Climate data for La Brévine, elevation 1,050 m (3,440 ft), (1991–2020)
| Month | Jan | Feb | Mar | Apr | May | Jun | Jul | Aug | Sep | Oct | Nov | Dec | Year |
| Mean daily maximum °C (°F) | 1.4 (34.5) | 2.4 (36.3) | 6.3 (43.3) | 10.7 (51.3) | 14.8 (58.6) | 18.8 (65.8) | 20.8 (69.4) | 20.6 (69.1) | 16.3 (61.3) | 12.5 (54.5) | 6.4 (43.5) | 2.5 (36.5) | 11.1 (52.0) |
| Daily mean °C (°F) | −3.5 (25.7) | −3.2 (26.2) | 0.8 (33.4) | 4.6 (40.3) | 8.9 (48.0) | 12.5 (54.5) | 14.4 (57.9) | 13.8 (56.8) | 10.0 (50.0) | 6.5 (43.7) | 1.4 (34.5) | −2.1 (28.2) | 5.3 (41.5) |
| Mean daily minimum °C (°F) | −9.4 (15.1) | −9.8 (14.4) | −5.4 (22.3) | −2.3 (27.9) | 1.7 (35.1) | 5.1 (41.2) | 6.7 (44.1) | 6.2 (43.2) | 3.4 (38.1) | 0.6 (33.1) | −4.0 (24.8) | −7.6 (18.3) | −1.2 (29.8) |
| Average precipitation mm (inches) | 86.0 (3.39) | 79.0 (3.11) | 84.9 (3.34) | 95.9 (3.78) | 127.5 (5.02) | 122.4 (4.82) | 131.0 (5.16) | 117.8 (4.64) | 113.9 (4.48) | 115.2 (4.54) | 107.6 (4.24) | 113.5 (4.47) | 1,294.7 (50.97) |
| Average snowfall cm (inches) | 68.4 (26.9) | 68.3 (26.9) | 54.4 (21.4) | 23.8 (9.4) | 4.2 (1.7) | 0.0 (0.0) | 0.0 (0.0) | 0.0 (0.0) | 0.0 (0.0) | 2.4 (0.9) | 29.7 (11.7) | 56.4 (22.2) | 307.6 (121.1) |
| Average precipitation days (≥ 1.0 mm) | 12.2 | 11.2 | 11.4 | 11.6 | 14.2 | 11.8 | 11.9 | 11.4 | 10.6 | 12.4 | 12.0 | 13.1 | 143.8 |
| Average snowy days (≥ 1.0 cm) | 9.4 | 9.1 | 7.9 | 4.7 | 0.9 | 0.0 | 0.0 | 0.0 | 0.0 | 1.2 | 4.7 | 8.1 | 46.0 |
| Average relative humidity (%) | 86 | 84 | 81 | 78 | 79 | 78 | 78 | 79 | 83 | 84 | 86 | 86 | 82 |
Source 1: NOAA
Source 2: MeteoSwiss (snow 1981–2010)

==Education==
In La Brévine, about 191 or (29.5%) of the population have completed non-mandatory upper secondary education, and 43 or (6.6%) have completed additional higher education (either university or a Fachhochschule). Of the 43 who completed tertiary schooling, 62.8% were Swiss men, and 32.6% were Swiss women.

In the canton of Neuchâtel, most municipalities provide two years of non-mandatory kindergarten, followed by five years of mandatory primary education.
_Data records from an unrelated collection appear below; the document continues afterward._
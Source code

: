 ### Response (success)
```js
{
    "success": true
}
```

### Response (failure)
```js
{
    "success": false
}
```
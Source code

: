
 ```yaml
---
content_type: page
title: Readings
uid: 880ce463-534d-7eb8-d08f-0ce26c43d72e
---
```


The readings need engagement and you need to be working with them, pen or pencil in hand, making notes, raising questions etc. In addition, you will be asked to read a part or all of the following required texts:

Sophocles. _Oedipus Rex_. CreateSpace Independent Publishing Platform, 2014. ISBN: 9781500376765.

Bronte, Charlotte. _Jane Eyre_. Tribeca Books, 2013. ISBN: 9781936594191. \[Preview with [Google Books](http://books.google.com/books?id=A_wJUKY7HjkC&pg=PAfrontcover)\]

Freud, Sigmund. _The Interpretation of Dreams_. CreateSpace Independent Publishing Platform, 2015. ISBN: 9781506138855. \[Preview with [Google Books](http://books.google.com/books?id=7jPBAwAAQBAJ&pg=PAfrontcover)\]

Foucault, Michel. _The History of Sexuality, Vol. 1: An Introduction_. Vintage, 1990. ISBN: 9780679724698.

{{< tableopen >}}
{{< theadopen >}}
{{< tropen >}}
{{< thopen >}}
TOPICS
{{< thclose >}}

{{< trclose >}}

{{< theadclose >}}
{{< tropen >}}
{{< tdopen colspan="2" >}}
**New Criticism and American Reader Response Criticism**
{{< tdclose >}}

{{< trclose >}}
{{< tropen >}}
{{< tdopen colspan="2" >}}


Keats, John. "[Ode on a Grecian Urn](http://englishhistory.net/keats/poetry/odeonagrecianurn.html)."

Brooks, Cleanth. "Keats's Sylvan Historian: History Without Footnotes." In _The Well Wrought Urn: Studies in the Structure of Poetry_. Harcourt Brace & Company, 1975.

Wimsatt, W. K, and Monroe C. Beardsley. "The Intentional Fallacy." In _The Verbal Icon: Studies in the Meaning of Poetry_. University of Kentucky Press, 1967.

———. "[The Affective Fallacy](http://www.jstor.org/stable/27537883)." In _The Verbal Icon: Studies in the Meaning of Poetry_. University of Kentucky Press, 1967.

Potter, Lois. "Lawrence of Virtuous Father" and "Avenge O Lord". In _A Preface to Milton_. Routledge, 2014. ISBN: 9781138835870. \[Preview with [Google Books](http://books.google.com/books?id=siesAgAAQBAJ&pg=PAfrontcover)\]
The next four years of compulsory secondary education are provided at thirteen larger secondary schools, which many students travel out of their home municipality to attend. During the 2010–11 school year, there was one kindergarten class with 11 students in La Brévine. In the same year, there were two primary classes with 40 students.

As of 2000, 18 students in La Brévine came from another municipality, while 30 residents attended schools outside the city.